Activity >>
Within the listing that follows, reproduce exactly the lines starting at the line with "humanoidRootPart.CFrame = CFrame.new(267, 0, 14)" and ending at the line with "2021 structure/CSS changes", inclusive, and only those. Pictures are dropped.

Dataset excerpts >>
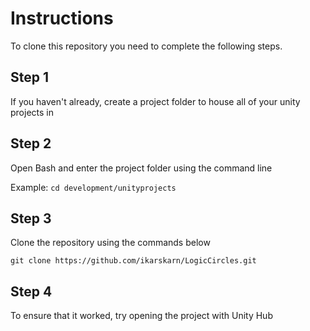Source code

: # Instructions
To clone this repository you need to complete the following steps.

## Step 1
If you haven't already, create a project folder to house all of your unity projects in

## Step 2
Open Bash and enter the project folder using the command line

Example: `cd development/unityprojects`

## Step 3
Clone the repository using the commands below

`git clone https://github.com/ikarskarn/LogicCircles.git `

## Step 4
To ensure that it worked, try opening the project with Unity Hub
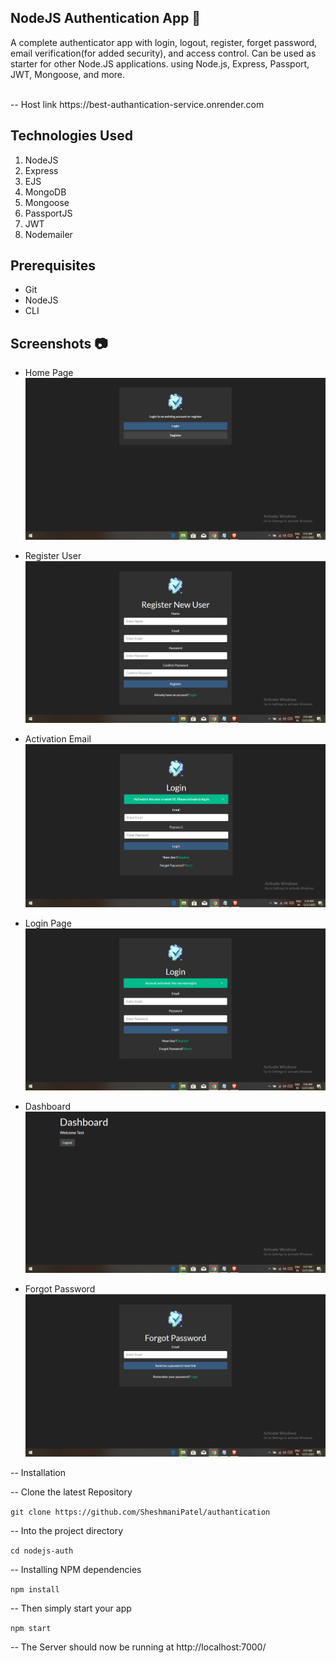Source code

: ## <b>NodeJS Authentication App 🔐</b>
<p> A complete authenticator app with login, logout, register, forget password, email verification(for added security), and access control. Can be used as starter for other Node.JS applications. using Node.js, Express, Passport, JWT, Mongoose, and more. 
</p>
<br>
 -- Host link
 https://best-authantication-service.onrender.com

 

## Technologies Used
1.  NodeJS
2.  Express
3.  EJS
4.  MongoDB
5.  Mongoose
6.  PassportJS
7.  JWT
8.  Nodemailer


## Prerequisites
- Git
- NodeJS
- CLI
  
## <b>Screenshots 📷</b>

- Home Page
  ![Home-Page](./Images/Homepage.PNG)

- Register User
  ![Register](./Images/Register.PNG)

- Activation Email
  ![Activation](./Images/Activation.PNG)

- Login Page
  ![Activated](./Images/Activated.PNG)

- Dashboard
  ![Dashboard](./Images/Dashboard.PNG)

- Forgot Password
  ![Forgot](./Images/Forgot.PNG)


-- Installation

-- Clone the latest Repository

`git clone https://github.com/SheshmaniPatel/authantication`

-- Into the project directory

`cd nodejs-auth`

-- Installing NPM dependencies

`npm install`

-- Then simply start your app

`npm start`

-- The Server should now be running at http://localhost:7000/

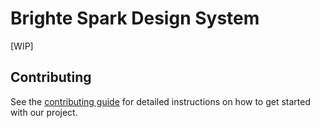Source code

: # Brighte Spark Design System

[WIP]

## Contributing

See the
[contributing guide](https://github.com/brighte-labs/spark-web/blob/main/CONTRIBUTING.md)
for detailed instructions on how to get started with our project.
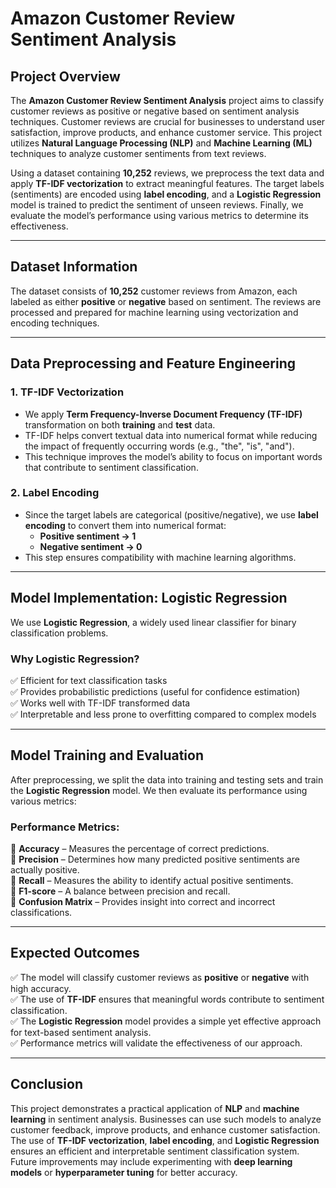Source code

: # **Amazon Customer Review Sentiment Analysis**  

## **Project Overview**  
The **Amazon Customer Review Sentiment Analysis** project aims to classify customer reviews as positive or negative based on sentiment analysis techniques. Customer reviews are crucial for businesses to understand user satisfaction, improve products, and enhance customer service. This project utilizes **Natural Language Processing (NLP)** and **Machine Learning (ML)** techniques to analyze customer sentiments from text reviews.  

Using a dataset containing **10,252** reviews, we preprocess the text data and apply **TF-IDF vectorization** to extract meaningful features. The target labels (sentiments) are encoded using **label encoding**, and a **Logistic Regression** model is trained to predict the sentiment of unseen reviews. Finally, we evaluate the model’s performance using various metrics to determine its effectiveness.  

---

## **Dataset Information**  
The dataset consists of **10,252** customer reviews from Amazon, each labeled as either **positive** or **negative** based on sentiment. The reviews are processed and prepared for machine learning using vectorization and encoding techniques.  

---

## **Data Preprocessing and Feature Engineering**  

### **1. TF-IDF Vectorization**  
- We apply **Term Frequency-Inverse Document Frequency (TF-IDF)** transformation on both **training** and **test** data.  
- TF-IDF helps convert textual data into numerical format while reducing the impact of frequently occurring words (e.g., "the", "is", "and").  
- This technique improves the model’s ability to focus on important words that contribute to sentiment classification.  

### **2. Label Encoding**  
- Since the target labels are categorical (positive/negative), we use **label encoding** to convert them into numerical format:  
  - **Positive sentiment → 1**  
  - **Negative sentiment → 0**  
- This step ensures compatibility with machine learning algorithms.  

---

## **Model Implementation: Logistic Regression**  
We use **Logistic Regression**, a widely used linear classifier for binary classification problems.  

### **Why Logistic Regression?**  
✅ Efficient for text classification tasks  
✅ Provides probabilistic predictions (useful for confidence estimation)  
✅ Works well with TF-IDF transformed data  
✅ Interpretable and less prone to overfitting compared to complex models  

---

## **Model Training and Evaluation**  
After preprocessing, we split the data into training and testing sets and train the **Logistic Regression** model. We then evaluate its performance using various metrics:  

### **Performance Metrics:**  
📌 **Accuracy** – Measures the percentage of correct predictions.  
📌 **Precision** – Determines how many predicted positive sentiments are actually positive.  
📌 **Recall** – Measures the ability to identify actual positive sentiments.  
📌 **F1-score** – A balance between precision and recall.  
📌 **Confusion Matrix** – Provides insight into correct and incorrect classifications.  

---

## **Expected Outcomes**  
✅ The model will classify customer reviews as **positive** or **negative** with high accuracy.  
✅ The use of **TF-IDF** ensures that meaningful words contribute to sentiment classification.  
✅ The **Logistic Regression** model provides a simple yet effective approach for text-based sentiment analysis.  
✅ Performance metrics will validate the effectiveness of our approach.  

---

## **Conclusion**  
This project demonstrates a practical application of **NLP** and **machine learning** in sentiment analysis. Businesses can use such models to analyze customer feedback, improve products, and enhance customer satisfaction. The use of **TF-IDF vectorization**, **label encoding**, and **Logistic Regression** ensures an efficient and interpretable sentiment classification system. Future improvements may include experimenting with **deep learning models** or **hyperparameter tuning** for better accuracy.  
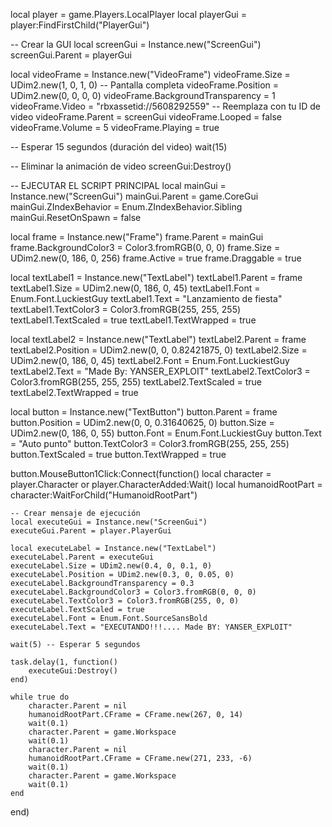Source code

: local player = game.Players.LocalPlayer
local playerGui = player:FindFirstChild("PlayerGui")

-- Crear la GUI
local screenGui = Instance.new("ScreenGui")
screenGui.Parent = playerGui

local videoFrame = Instance.new("VideoFrame")
videoFrame.Size = UDim2.new(1, 0, 1, 0) -- Pantalla completa
videoFrame.Position = UDim2.new(0, 0, 0, 0)
videoFrame.BackgroundTransparency = 1
videoFrame.Video = "rbxassetid://5608292559" -- Reemplaza con tu ID de video
videoFrame.Parent = screenGui
videoFrame.Looped = false
videoFrame.Volume = 5
videoFrame.Playing = true

-- Esperar 15 segundos (duración del video)
wait(15)

-- Eliminar la animación de video
screenGui:Destroy()

-- EJECUTAR EL SCRIPT PRINCIPAL
local mainGui = Instance.new("ScreenGui")
mainGui.Parent = game.CoreGui
mainGui.ZIndexBehavior = Enum.ZIndexBehavior.Sibling
mainGui.ResetOnSpawn = false

local frame = Instance.new("Frame")
frame.Parent = mainGui
frame.BackgroundColor3 = Color3.fromRGB(0, 0, 0)
frame.Size = UDim2.new(0, 186, 0, 256)
frame.Active = true
frame.Draggable = true

local textLabel1 = Instance.new("TextLabel")
textLabel1.Parent = frame
textLabel1.Size = UDim2.new(0, 186, 0, 45)
textLabel1.Font = Enum.Font.LuckiestGuy
textLabel1.Text = "Lanzamiento de fiesta"
textLabel1.TextColor3 = Color3.fromRGB(255, 255, 255)
textLabel1.TextScaled = true
textLabel1.TextWrapped = true

local textLabel2 = Instance.new("TextLabel")
textLabel2.Parent = frame
textLabel2.Position = UDim2.new(0, 0, 0.82421875, 0)
textLabel2.Size = UDim2.new(0, 186, 0, 45)
textLabel2.Font = Enum.Font.LuckiestGuy
textLabel2.Text = "Made By: YANSER_EXPLOIT"
textLabel2.TextColor3 = Color3.fromRGB(255, 255, 255)
textLabel2.TextScaled = true
textLabel2.TextWrapped = true

local button = Instance.new("TextButton")
button.Parent = frame
button.Position = UDim2.new(0, 0, 0.31640625, 0)
button.Size = UDim2.new(0, 186, 0, 55)
button.Font = Enum.Font.LuckiestGuy
button.Text = "Auto punto"
button.TextColor3 = Color3.fromRGB(255, 255, 255)
button.TextScaled = true
button.TextWrapped = true

button.MouseButton1Click:Connect(function()
	local character = player.Character or player.CharacterAdded:Wait()
	local humanoidRootPart = character:WaitForChild("HumanoidRootPart")

	-- Crear mensaje de ejecución
	local executeGui = Instance.new("ScreenGui")
	executeGui.Parent = player.PlayerGui

	local executeLabel = Instance.new("TextLabel")
	executeLabel.Parent = executeGui
	executeLabel.Size = UDim2.new(0.4, 0, 0.1, 0)
	executeLabel.Position = UDim2.new(0.3, 0, 0.05, 0)
	executeLabel.BackgroundTransparency = 0.3
	executeLabel.BackgroundColor3 = Color3.fromRGB(0, 0, 0)
	executeLabel.TextColor3 = Color3.fromRGB(255, 0, 0)
	executeLabel.TextScaled = true
	executeLabel.Font = Enum.Font.SourceSansBold
	executeLabel.Text = "EXECUTANDO!!!.... Made BY: YANSER_EXPLOIT"

	wait(5) -- Esperar 5 segundos

	task.delay(1, function()
		executeGui:Destroy()
	end)

	while true do
		character.Parent = nil
		humanoidRootPart.CFrame = CFrame.new(267, 0, 14)
		wait(0.1)
		character.Parent = game.Workspace
		wait(0.1)
		character.Parent = nil
		humanoidRootPart.CFrame = CFrame.new(271, 233, -6)
		wait(0.1)
		character.Parent = game.Workspace
		wait(0.1)
	end
end)

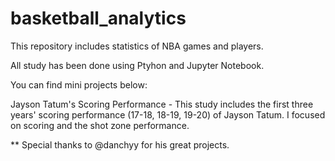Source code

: # basketball_analytics
This repository includes statistics of NBA games and players.

All study has been done using Ptyhon and Jupyter Notebook.

You can find mini projects below:

Jayson Tatum's Scoring Performance - This study includes the first three years' scoring performance (17-18, 18-19, 19-20) of Jayson Tatum. I focused on scoring and the shot zone performance. 

** Special thanks to @danchyy for his great projects. 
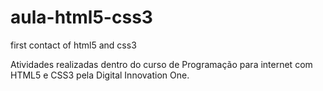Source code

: # aula-html5-css3
first contact of html5 and css3

Atividades realizadas dentro do curso de Programação para internet com HTML5 e CSS3 pela Digital Innovation One.
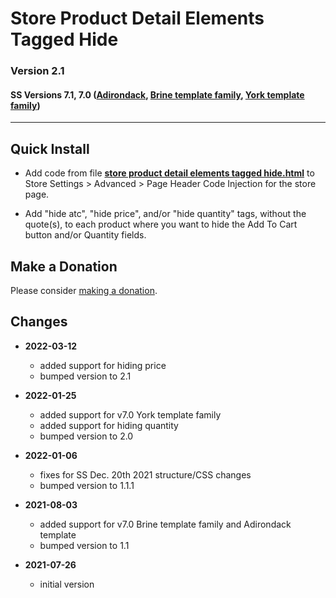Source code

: # Store Product Detail Elements Tagged Hide

### Version 2.1

#### SS Versions 7.1, 7.0 ([Adirondack][2], [Brine template family][1], [York template family][3])

---

## Quick Install

* Add code from file **[store product detail elements tagged hide.html][4]**
  to Store Settings > Advanced > Page Header Code Injection for the store page.
  
* Add "hide atc", "hide price", and/or "hide quantity" tags, without the
  quote(s), to each product where you want to hide the Add To Cart button and/or
  Quantity fields.

## Make a Donation

Please consider
[making a donation](https://github.com/tomsWebConsulting/twcsl#make-a-donation).

## Changes

* **2022-03-12**

  * added support for hiding price
  * bumped version to 2.1
  
* **2022-01-25**

  * added support for v7.0 York template family
  * added support for hiding quantity
  * bumped version to 2.0
  
* **2022-01-06**

  * fixes for SS Dec. 20th 2021 structure/CSS changes
  * bumped version to 1.1.1
  
* **2021-08-03**

  * added support for v7.0 Brine template family and Adirondack template
  * bumped version to 1.1
  
* **2021-07-26**

  * initial version

[1]: https://support.squarespace.com/hc/en-us/articles/212512738-Brine-template-family
[2]: https://support.squarespace.com/hc/en-us/articles/206545397-Adirondack-template
[3]: https://support.squarespace.com/hc/en-us/articles/218211197-York-template-family
[4]: store%20product%20detail%20elements%20tagged%20hide.html#L1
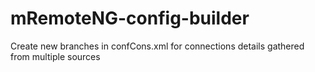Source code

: # mRemoteNG-config-builder
Create new branches in confCons.xml for connections details gathered from multiple sources
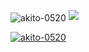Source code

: <p> <img align="center" src="https://github-readme-stats.vercel.app/api?username=akito-0520&show_icons=true&locale=ja" alt ="akito-0520" />
<a href="https://github.com/anuraghazra/github-readme-stats"><img src="https://github-readme-stats.vercel.app/api/top-langs/?username=akito-0520&hide=jupyter%20notebook,shaderlab,tex,c%23&langs_count=9" /></a></p>
<p align="left"> <a href= "https://github.com/ryo-ma/github-profile-trophy"><img src="https://github-profile-trophy.vercel.app/?username=akito-0520" alt="akito-0520" /></a> </p>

The answer >>
		humanoidRootPart.CFrame = CFrame.new(267, 0, 14)
		wait(0.1)
		character.Parent = game.Workspace
		wait(0.1)
		character.Parent = nil
		humanoidRootPart.CFrame = CFrame.new(271, 233, -6)
		wait(0.1)
		character.Parent = game.Workspace
		wait(0.1)
	end
end)

Source code

: # basketball_analytics
This repository includes statistics of NBA games and players.

All study has been done using Ptyhon and Jupyter Notebook.

You can find mini projects below:

Jayson Tatum's Scoring Performance - This study includes the first three years' scoring performance (17-18, 18-19, 19-20) of Jayson Tatum. I focused on scoring and the shot zone performance. 

** Special thanks to @danchyy for his great projects. 
Source code

: # aula-html5-css3
first contact of html5 and css3

Atividades realizadas dentro do curso de Programação para internet com HTML5 e CSS3 pela Digital Innovation One.
Source code

: # Store Product Detail Elements Tagged Hide

### Version 2.1

#### SS Versions 7.1, 7.0 ([Adirondack][2], [Brine template family][1], [York template family][3])

---

## Quick Install

* Add code from file **[store product detail elements tagged hide.html][4]**
  to Store Settings > Advanced > Page Header Code Injection for the store page.
  
* Add "hide atc", "hide price", and/or "hide quantity" tags, without the
  quote(s), to each product where you want to hide the Add To Cart button and/or
  Quantity fields.

## Make a Donation

Please consider
[making a donation](https://github.com/tomsWebConsulting/twcsl#make-a-donation).

## Changes

* **2022-03-12**

  * added support for hiding price
  * bumped version to 2.1
  
* **2022-01-25**

  * added support for v7.0 York template family
  * added support for hiding quantity
  * bumped version to 2.0
  
* **2022-01-06**

  * fixes for SS Dec. 20th 2021 structure/CSS changes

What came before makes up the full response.